Modifikasi pertumbuhan dan perkembangan tanaman dapat dilakukan melalui modifikasi ekspresi gen-gen tersebut.
Hormon-hormon tumbuhan juga terlibat dalam proses partisi asimilat. Seiring dengan meningkatnya kebutuhan bahan
pangan, kita perlu meningkatkan pemahaman mengenai dasar-dasar mekanisme partisi asimilat, dan hal ini sangat
berkaitan dengan proses sintesis dan pengiriman sinyal-sinyal hormon ke organ-organ yang menjadi target aksi hormon.
Penelitian-penelitian mengenai analisis hormon, efek hormon, dan pemahaman yang komprehensif akan adanya
keterkaitan antara hormon yang satu dengan yang lain diharapkan dapat mendukung upaya-upaya untuk mewujudkan
ketahanan pangan yang berkesinambungan.

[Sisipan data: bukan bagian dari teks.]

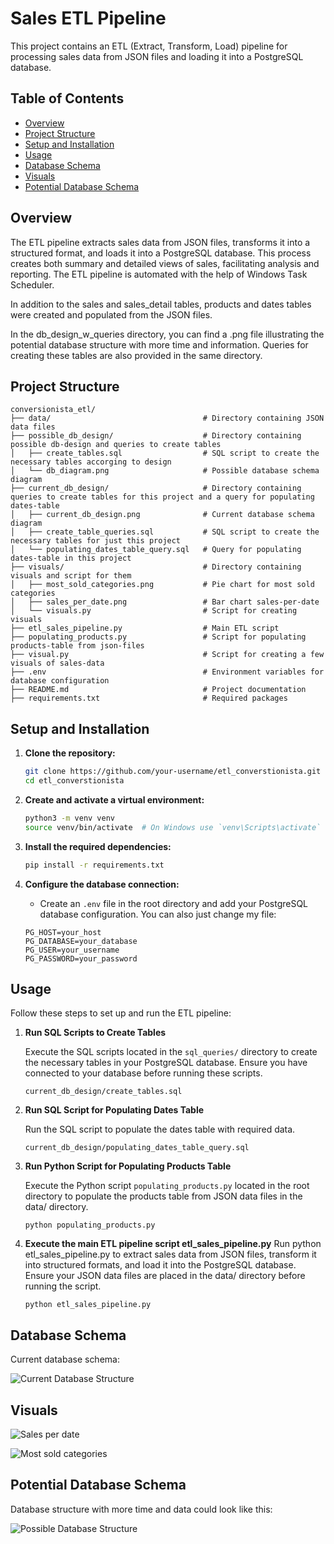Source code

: # Sales ETL Pipeline

This project contains an ETL (Extract, Transform, Load) pipeline for processing sales data from JSON files and loading it into a PostgreSQL database.

## Table of Contents

- [Overview](#overview)
- [Project Structure](#project-structure)
- [Setup and Installation](#setup-and-installation)
- [Usage](#usage)
- [Database Schema](database-schema)
- [Visuals](#visuals)
- [Potential Database Schema](#potential-database-schema)

## Overview

The ETL pipeline extracts sales data from JSON files, transforms it into a structured format, and loads it into a PostgreSQL database. This process creates both summary and detailed views of sales, facilitating analysis and reporting. The ETL pipeline is automated with the help of Windows Task Scheduler.

In addition to the sales and sales_detail tables, products and dates tables were created and populated from the JSON files.

In the db_design_w_queries directory, you can find a .png file illustrating the potential database structure with more time and information. Queries for creating these tables are also provided in the same directory.


## Project Structure

```plaintext
conversionista_etl/
├── data/                                  # Directory containing JSON data files
├── possible_db_design/                    # Directory containing possible db-design and queries to create tables
│   ├── create_tables.sql                  # SQL script to create the necessary tables accorging to design
│   └── db_diagram.png                     # Possible database schema diagram
├── current_db_design/                     # Directory containing queries to create tables for this project and a query for populating dates-table
│   ├── current_db_design.png              # Current database schema diagram
│   ├── create_table_queries.sql           # SQL script to create the necessary tables for just this project
│   └── populating_dates_table_query.sql   # Query for populating dates-table in this project
├── visuals/                               # Directory containing visuals and script for them
│   ├── most_sold_categories.png           # Pie chart for most sold categories
│   ├── sales_per_date.png                 # Bar chart sales-per-date
│   └── visuals.py                         # Script for creating visuals
├── etl_sales_pipeline.py                  # Main ETL script
├── populating_products.py                 # Script for populating products-table from json-files
├── visual.py                              # Script for creating a few visuals of sales-data
├── .env                                   # Environment variables for database configuration
├── README.md                              # Project documentation
├── requirements.txt                       # Required packages
```

## Setup and Installation

1. **Clone the repository:**
    ```bash
    git clone https://github.com/your-username/etl_converstionista.git
    cd etl_converstionista
    ```

2. **Create and activate a virtual environment:**
    ```bash
    python3 -m venv venv
    source venv/bin/activate  # On Windows use `venv\Scripts\activate`
    ```

3. **Install the required dependencies:**
    ```bash
    pip install -r requirements.txt
    ```

4. **Configure the database connection:**
    - Create an `.env` file in the root directory and add your PostgreSQL database configuration. You can also just change my file:
    ```
    PG_HOST=your_host
    PG_DATABASE=your_database
    PG_USER=your_username
    PG_PASSWORD=your_password
    ```

## Usage

Follow these steps to set up and run the ETL pipeline:

1. **Run SQL Scripts to Create Tables**

   Execute the SQL scripts located in the `sql_queries/` directory to create the necessary tables in your PostgreSQL database. Ensure you have connected to your database before running these scripts.

   `current_db_design/create_tables.sql`

2. **Run SQL Script for Populating Dates Table**

   Run the SQL script to populate the dates table with required data.
   
   `current_db_design/populating_dates_table_query.sql`

3. **Run Python Script for Populating Products Table**

   Execute the Python script `populating_products.py` located in the root directory to populate the products table from JSON data files in the data/ directory.

   `python populating_products.py`


4. **Execute the main ETL pipeline script etl_sales_pipeline.py**
   Run python etl_sales_pipeline.py to extract sales data from JSON files, transform it into structured formats, and load it into the PostgreSQL database. Ensure your JSON data files are placed in the data/ directory before running the script.

   `python etl_sales_pipeline.py`

## Database Schema

Current database schema: 

![Current Database Structure](current_db_design/current_db_design.png)

## Visuals

![Sales per date](visuals/sales_per_date.png)

![Most sold categories](visuals/most_sold_categories.png)

## Potential Database Schema

Database structure with more time and data could look like this:

![Possible Database Structure](possible_db_design/db_design.png)


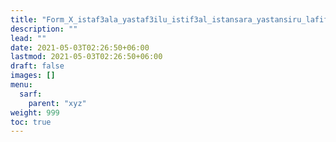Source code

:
 ```yaml
---
title: "Form_X_istaf3ala_yastaf3ilu_istif3al_istansara_yastansiru_lafif_maqrun"
description: ""
lead: ""
date: 2021-05-03T02:26:50+06:00
lastmod: 2021-05-03T02:26:50+06:00
draft: false
images: []
menu: 
  sarf:
    parent: "xyz"
weight: 999
toc: true
---
```



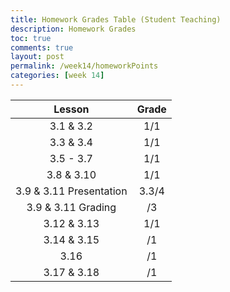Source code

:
 ```yaml
---
title: Homework Grades Table (Student Teaching)
description: Homework Grades
toc: true
comments: true
layout: post
permalink: /week14/homeworkPoints
categories: [week 14]
---
```


| Lesson | Grade |
| :----: | :---: |
| 3.1 & 3.2 | 1/1 |
| 3.3 & 3.4 | 1/1 |
| 3.5 - 3.7 | 1/1 |
| 3.8 & 3.10 | 1/1 |
| 3.9 & 3.11 Presentation | 3.3/4 |
| 3.9 & 3.11 Grading | /3 |
| 3.12 & 3.13 | 1/1 |
| 3.14 & 3.15 | /1 |
| 3.16 | /1 |
| 3.17 & 3.18 | /1 |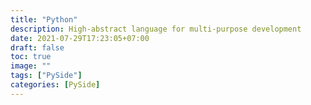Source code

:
 ```yaml
---
title: "Python"
description: High-abstract language for multi-purpose development
date: 2021-07-29T17:23:05+07:00
draft: false
toc: true
image: ""
tags: ["PySide"]
categories: [PySide]
---
```


<!--more-->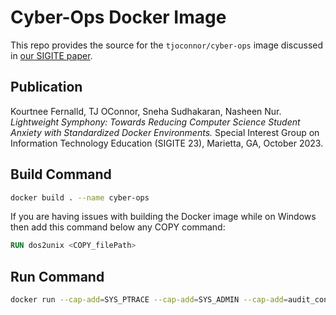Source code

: # Cyber-Ops Docker Image

This repo provides the source for the ``tjoconnor/cyber-ops`` image discussed in [our SIGITE paper](https://github.com/tj-oconnor/Publications/raw/main/pdf/sigite23fernalld.pdf).

## Publication

Kourtnee Fernalld, TJ OConnor, Sneha Sudhakaran, Nasheen Nur. *Lightweight Symphony: Towards Reducing Computer Science Student Anxiety with Standardized Docker Environments.* Special Interest Group on Information Technology Education (SIGITE 23), Marietta, GA, October 2023. 

## Build Command

```bash
docker build . --name cyber-ops
```

If you are having issues with building the Docker image while on Windows then add this command below any COPY command:

```Dockerfile
RUN dos2unix <COPY_filePath>
```

## Run Command
```bash
docker run --cap-add=SYS_PTRACE --cap-add=SYS_ADMIN --cap-add=audit_control --security-opt seccomp=unconfined --privileged --platform linux/amd64  -ti --name=cyber-ops cyber-ops:latest
```





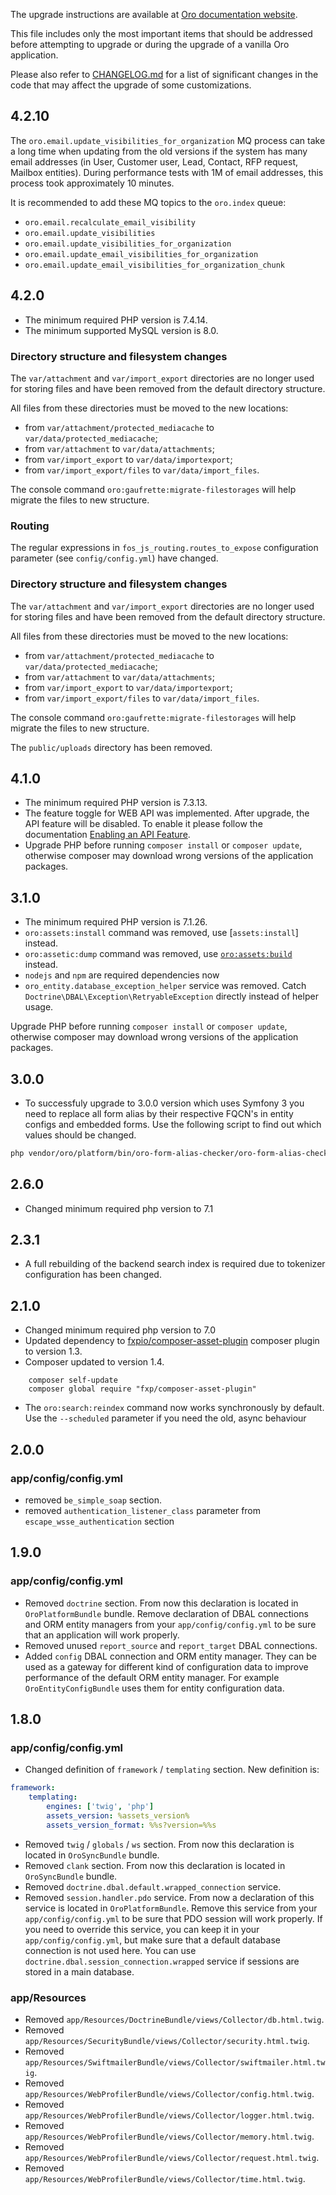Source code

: The upgrade instructions are available at [Oro documentation website](https://doc.oroinc.com/backend/setup/upgrade-to-new-version/).

This file includes only the most important items that should be addressed before attempting to upgrade or during the upgrade of a vanilla Oro application.

Please also refer to [CHANGELOG.md](CHANGELOG.md) for a list of significant changes in the code that may affect the upgrade of some customizations.

## 4.2.10

The `oro.email.update_visibilities_for_organization` MQ process can take a long time when updating from the old versions
if the system has many email addresses (in User, Customer user, Lead, Contact, RFP request, Mailbox entities).
During performance tests with 1M of email addresses, this process  took  approximately 10 minutes.

It is recommended to add these MQ topics to the `oro.index` queue:

- `oro.email.recalculate_email_visibility`
- `oro.email.update_visibilities`
- `oro.email.update_visibilities_for_organization`
- `oro.email.update_email_visibilities_for_organization`
- `oro.email.update_email_visibilities_for_organization_chunk`

## 4.2.0

* The minimum required PHP version is 7.4.14.
* The minimum supported MySQL version is 8.0.

### Directory structure and filesystem changes

The `var/attachment` and `var/import_export` directories are no longer used for storing files and have been removed from the default directory structure.

All files from these directories must be moved to the new locations:
- from `var/attachment/protected_mediacache` to `var/data/protected_mediacache`;
- from `var/attachment` to `var/data/attachments`;
- from `var/import_export` to `var/data/importexport`;
- from `var/import_export/files` to `var/data/import_files`.

The console command `oro:gaufrette:migrate-filestorages` will help migrate the files to new structure.

### Routing

The regular expressions in `fos_js_routing.routes_to_expose` configuration parameter (see `config/config.yml`) have changed.

### Directory structure and filesystem changes

The `var/attachment` and `var/import_export` directories are no longer used for storing files and have been removed from the default directory structure.

All files from these directories must be moved to the new locations:
- from `var/attachment/protected_mediacache` to `var/data/protected_mediacache`;
- from `var/attachment` to `var/data/attachments`;
- from `var/import_export` to `var/data/importexport`;
- from `var/import_export/files` to `var/data/import_files`.

The console command `oro:gaufrette:migrate-filestorages` will help migrate the files to new structure.

The `public/uploads` directory has been removed.

## 4.1.0

- The minimum required PHP version is 7.3.13.
- The feature toggle for WEB API was implemented. After upgrade, the API feature will be disabled.
  To enable it please follow the documentation [Enabling an API Feature](https://doc.oroinc.com/api/enabling-api-feature/).
- Upgrade PHP before running `composer install` or `composer update`, otherwise composer may download wrong versions of the application packages.

## 3.1.0

* The minimum required PHP version is 7.1.26.
* `oro:assets:install` command was removed, use [`assets:install`] instead.
* `oro:assetic:dump` command was removed, use [`oro:assets:build`](src/Oro/Bundle/AssetBundle/README.md) instead.
* `nodejs` and `npm` are required dependencies now
* `oro_entity.database_exception_helper` service was removed. Catch `Doctrine\DBAL\Exception\RetryableException` directly instead of helper usage.

Upgrade PHP before running `composer install` or `composer update`, otherwise composer may download wrong versions of the application packages.

## 3.0.0
* To successfuly upgrade to 3.0.0 version which uses Symfony 3 you need to replace all form alias by their respective FQCN's in entity configs and embedded forms.
  Use the following script to find out which values should be changed.
```bash
php vendor/oro/platform/bin/oro-form-alias-checker/oro-form-alias-checker
```

## 2.6.0

* Changed minimum required php version to 7.1

## 2.3.1
* A full rebuilding of the backend search index is required due to tokenizer configuration has been changed.

## 2.1.0
* Changed minimum required php version to 7.0
* Updated dependency to [fxpio/composer-asset-plugin](https://github.com/fxpio/composer-asset-plugin) composer plugin to version 1.3.
* Composer updated to version 1.4.

```
    composer self-update
    composer global require "fxp/composer-asset-plugin"
```
* The `oro:search:reindex` command now works synchronously by default. Use the `--scheduled` parameter if you need the old, async behaviour

## 2.0.0

### app/config/config.yml
- removed `be_simple_soap` section.
- removed `authentication_listener_class` parameter from `escape_wsse_authentication` section

## 1.9.0

### app/config/config.yml

- Removed `doctrine` section. From now this declaration is located in `OroPlatformBundle` bundle. Remove declaration of DBAL connections and ORM entity managers from your `app/config/config.yml` to be sure that an application will work properly.
- Removed unused `report_source` and `report_target` DBAL connections.
- Added `config` DBAL connection and ORM entity manager. They can be used as a gateway for different kind of configuration data to improve performance of the default ORM entity manager. For example `OroEntityConfigBundle` uses them for entity configuration data.

## 1.8.0

### app/config/config.yml
- Changed definition of `framework` / `templating` section. New definition is:
``` yaml
framework:
    templating:
        engines: ['twig', 'php']
        assets_version: %assets_version%
        assets_version_format: %%s?version=%%s
```
- Removed `twig` / `globals` / `ws` section. From now this declaration is located in `OroSyncBundle` bundle.
- Removed `clank` section. From now this declaration is located in `OroSyncBundle` bundle.
- Removed `doctrine.dbal.default.wrapped_connection` service.
- Removed `session.handler.pdo` service. From now a declaration of this service is located in `OroPlatformBundle`. Remove this service from your `app/config/config.yml` to be sure that PDO session will work properly. If you need to override this service, you can keep it in your `app/config/config.yml`, but make sure that a default database connection is not used here. You can use `doctrine.dbal.session_connection.wrapped` service if sessions are stored in a main database.

### app/Resources
- Removed `app/Resources/DoctrineBundle/views/Collector/db.html.twig`.
- Removed `app/Resources/SecurityBundle/views/Collector/security.html.twig`.
- Removed `app/Resources/SwiftmailerBundle/views/Collector/swiftmailer.html.twig`.
- Removed `app/Resources/WebProfilerBundle/views/Collector/config.html.twig`.
- Removed `app/Resources/WebProfilerBundle/views/Collector/logger.html.twig`.
- Removed `app/Resources/WebProfilerBundle/views/Collector/memory.html.twig`.
- Removed `app/Resources/WebProfilerBundle/views/Collector/request.html.twig`.
- Removed `app/Resources/WebProfilerBundle/views/Collector/time.html.twig`.

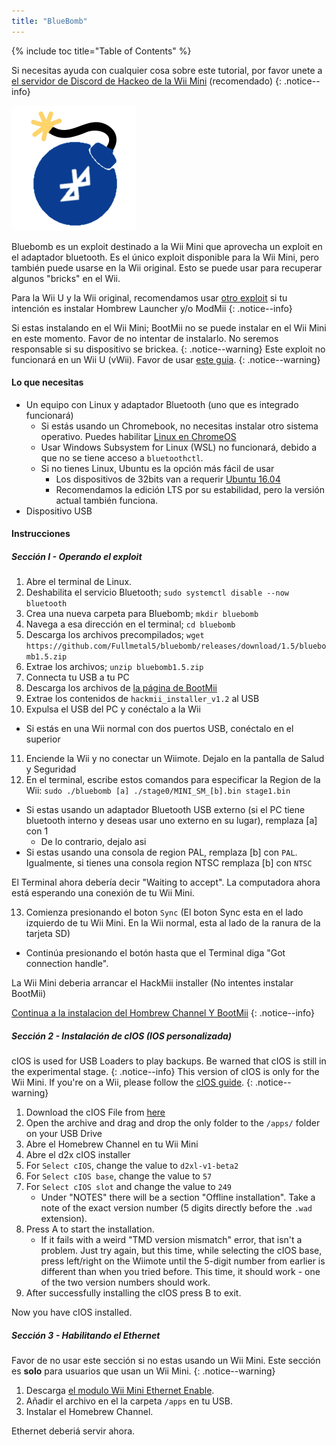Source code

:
 ```yaml
---
title: "BlueBomb"
---
```


{% include toc title="Table of Contents" %}

Si necesitas ayuda con cualquier cosa sobre este tutorial, por favor unete a [el servidor de Discord de Hackeo de la Wii Mini](https://discord.gg/6ryxnkS) (recomendado)
{: .notice--info}

![BlueBomb](/images/bluebomb.png)

Bluebomb es un exploit destinado a la Wii Mini que aprovecha un exploit en el adaptador bluetooth. Es el único exploit disponible para la Wii Mini, pero también puede usarse en la Wii original. Esto se puede usar para recuperar algunos "bricks" en el Wii.

Para la Wii U y la Wii original, recomendamos usar [otro exploit](/get-started) si tu intención es instalar Hombrew Launcher y/o ModMii
{: .notice--info}

Si estas instalando en el Wii Mini; BootMii no se puede instalar en el Wii Mini en este momento. Favor de no intentar de instalarlo. No seremos responsable si su dispositivo se brickea.
{: .notice--warning}
Este exploit no funcionará en un Wii U (vWii). Favor de usar [este guia](https://wiiuguide.xyz/#/vwii/).
{: .notice--warning}

#### Lo que necesitas
- Un equipo con Linux y adaptador Bluetooth (uno que es integrado funcionará)
  - Si estás usando un Chromebook, no necesitas instalar otro sistema operativo. Puedes habilitar [Linux en ChromeOS](https://support.google.com/chromebook/answer/9145439?hl=en)
  - Usar Windows Subsystem for Linux (WSL) no funcionará, debido a que no se tiene acceso a `bluetoothctl`.
  - Si no tienes Linux, Ubuntu es la opción más fácil de usar
    - Los dispositivos de 32bits van a requerir [Ubuntu 16.04](http://releases.ubuntu.com/16.04/)
    - Recomendamos la edición LTS por su estabilidad, pero la versión actual también funciona.
- Dispositivo USB

#### Instrucciones
##### Sección I - Operando el exploit
1. Abre el terminal de Linux.
2. Deshabilita el servicio Bluetooth; `sudo systemctl disable --now bluetooth`
3. Crea una nueva carpeta para Bluebomb; `mkdir bluebomb`
4. Navega a esa dirección en el terminal; `cd bluebomb`
5. Descarga los archivos precompilados; `wget https://github.com/Fullmetal5/bluebomb/releases/download/1.5/bluebomb1.5.zip`
6. Extrae los archivos; `unzip bluebomb1.5.zip`
7. Connecta tu USB a tu PC
8. Descarga los archivos de [la página de BootMii](https://bootmii.org/download/)
9. Extrae los contenidos de `hackmii_installer_v1.2` al USB
10. Expulsa el USB del PC y conéctalo a la Wii
   - Si estás en una Wii normal con dos puertos USB, conéctalo en el superior
11. Enciende la Wii y no conectar un Wiimote. Dejalo en la pantalla de Salud y Seguridad
12. En el terminal, escribe estos comandos para especificar la Region de la Wii: `sudo ./bluebomb [a] ./stage0/MINI_SM_[b].bin stage1.bin`
  - Si estas usando un adaptador Bluetooth USB externo (si el PC tiene bluetooth interno y deseas usar uno externo en su lugar), remplaza [a] con 1
    - De lo contrario, dejalo asi
  - Si estas usando una consola de region PAL, remplaza [b] con `PAL`. Igualmente, si tienes una consola region NTSC remplaza [b] con `NTSC`

El Terminal ahora debería decir "Waiting to accept". La computadora ahora está esperando una conexión de tu Wii Mini.

13. Comienza presionando el boton `Sync` (El boton Sync esta en el lado izquierdo de tu Wii Mini. En la Wii normal, esta al lado de la ranura de la tarjeta SD)
   - Continúa presionando el botón hasta que el Terminal diga "Got connection handle".

La Wii Mini deberia arrancar el HackMii installer (No intentes instalar BootMii)

[Continua a la instalacion del Hombrew Channel Y BootMii](hbc)
{: .notice--info}

##### Sección 2 - Instalación de cIOS (IOS personalizada)
cIOS is used for USB Loaders to play backups. Be warned that cIOS is still in the experimental stage.
{: .notice--info}
This version of cIOS is only for the Wii Mini. If you're on a Wii, please follow the [cIOS guide](/cios).
{: .notice--warning}

1. Download the cIOS File from [here](https://bluebomb.glitch.me/d2xl-cIOS/index.html)
2. Open the archive and drag and drop the only folder to the `/apps/` folder on your USB Drive
3. Abre el Homebrew Channel en tu Wii Mini
4. Abre el d2x cIOS installer
5. For `Select cIOS`, change the value to `d2xl-v1-beta2`
6. For `Select cIOS base`, change the value to `57`
7. For `Select cIOS slot` and change the value to `249`
   - Under "NOTES" there will be a section "Offline installation". Take a note of the exact version number (5 digits directly before the `.wad` extension).
8. Press A to start the installation.
   - If it fails with a weird "TMD version mismatch" error, that isn't a problem. Just try again, but this time, while selecting the cIOS base, press left/right on the Wiimote until the 5-digit number from earlier is different than when you tried before. This time, it should work - one of the two version numbers should work.
9. After successfully installing the cIOS press B to exit.

Now you have cIOS installed.

##### Sección 3 - Habilitando el Ethernet

Favor de no usar este sección si no estas usando un Wii Mini. Este sección es **solo** para usuarios que usan un Wii Mini.
{: .notice--warning}

1. Descarga [el modulo Wii Mini Ethernet Enable](/assets/files/Wii_Mini_Ethernet_Enable.zip).
2. Añadir el archivo en el la carpeta `/apps` en tu USB.
3. Instalar el Homebrew Channel.

Ethernet deberiá servir ahora.

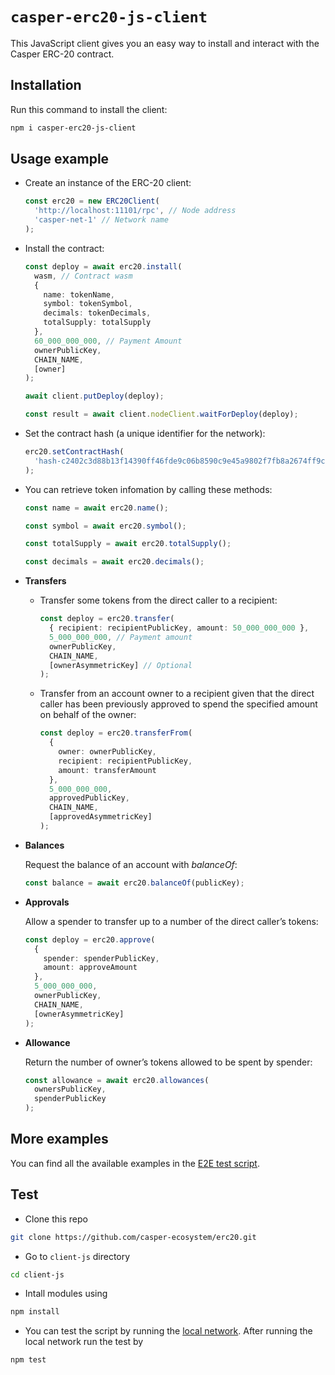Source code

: # `casper-erc20-js-client`

This JavaScript client gives you an easy way to install and interact with the Casper ERC-20 contract.

## Installation

Run this command to install the client:

```bash
npm i casper-erc20-js-client
```

## Usage example

- Create an instance of the ERC-20 client:

  ```ts
  const erc20 = new ERC20Client(
    'http://localhost:11101/rpc', // Node address
    'casper-net-1' // Network name
  );
  ```

- Install the contract:

  ```ts
  const deploy = await erc20.install(
    wasm, // Contract wasm
    {
      name: tokenName,
      symbol: tokenSymbol,
      decimals: tokenDecimals,
      totalSupply: totalSupply
    },
    60_000_000_000, // Payment Amount
    ownerPublicKey,
    CHAIN_NAME,
    [owner]
  );

  await client.putDeploy(deploy);

  const result = await client.nodeClient.waitForDeploy(deploy);
  ```

- Set the contract hash (a unique identifier for the network):

  ```ts
  erc20.setContractHash(
    'hash-c2402c3d88b13f14390ff46fde9c06b8590c9e45a9802f7fb8a2674ff9c1e5b1'
  );
  ```

- You can retrieve token infomation by calling these methods:

  ```ts
  const name = await erc20.name();

  const symbol = await erc20.symbol();

  const totalSupply = await erc20.totalSupply();

  const decimals = await erc20.decimals();
  ```

- **Transfers**

  - Transfer some tokens from the direct caller to a recipient:

    ```ts
    const deploy = erc20.transfer(
      { recipient: recipientPublicKey, amount: 50_000_000_000 },
      5_000_000_000, // Payment amount
      ownerPublicKey,
      CHAIN_NAME,
      [ownerAsymmetricKey] // Optional
    );
    ```

  - Transfer from an account owner to a recipient given that the direct caller has been previously approved to spend the specified amount on behalf of the owner:

    ```ts
    const deploy = erc20.transferFrom(
      {
        owner: ownerPublicKey,
        recipient: recipientPublicKey,
        amount: transferAmount
      },
      5_000_000_000,
      approvedPublicKey,
      CHAIN_NAME,
      [approvedAsymmetricKey]
    );
    ```

- **Balances**

  Request the balance of an account with _balanceOf_:

  ```ts
  const balance = await erc20.balanceOf(publicKey);
  ```

- **Approvals**

  Allow a spender to transfer up to a number of the direct caller’s tokens:

  ```ts
  const deploy = erc20.approve(
    {
      spender: spenderPublicKey,
      amount: approveAmount
    },
    5_000_000_000,
    ownerPublicKey,
    CHAIN_NAME,
    [ownerAsymmetricKey]
  );
  ```

- **Allowance**

  Return the number of owner’s tokens allowed to be spent by spender:

  ```ts
  const allowance = await erc20.allowances(
    ownersPublicKey,
    spenderPublicKey
  );
  ```

## More examples

You can find all the available examples in the [E2E test script](https://github.com/casper-ecosystem/erc20/client-js/tests/e3e).

## Test

- Clone this repo

```bash
git clone https://github.com/casper-ecosystem/erc20.git
```

- Go to `client-js` directory

```bash
cd client-js
```

- Intall modules using

```bash
npm install
```

- You can test the script by running the [local network](https://github.com/casper-network/casper-node/blob/dev/utils/nctl/README.md). After running the local network run the test by

```bash
npm test
```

Topik-topik penelitian yang direncanakan dan diharapkan dapat dilakukan
dalam waktu dekat diantaranya : a) penelitian mengenai peran hormon dalam proses pembentukan umbi/ rhizome. b)
penelitian mengenai mekanisme pematahan dormansi biji dan dormansi tunas. c) penelitian mengenai peran hormon
giberelin pada proses pembungaan. d) pengembangan tehnik-tehnik untuk mengontrol pertumbuhan tanaman dengan
memodifikasi kandungan hormon dalam rangka mendukung progam peningkatan produksi pangan.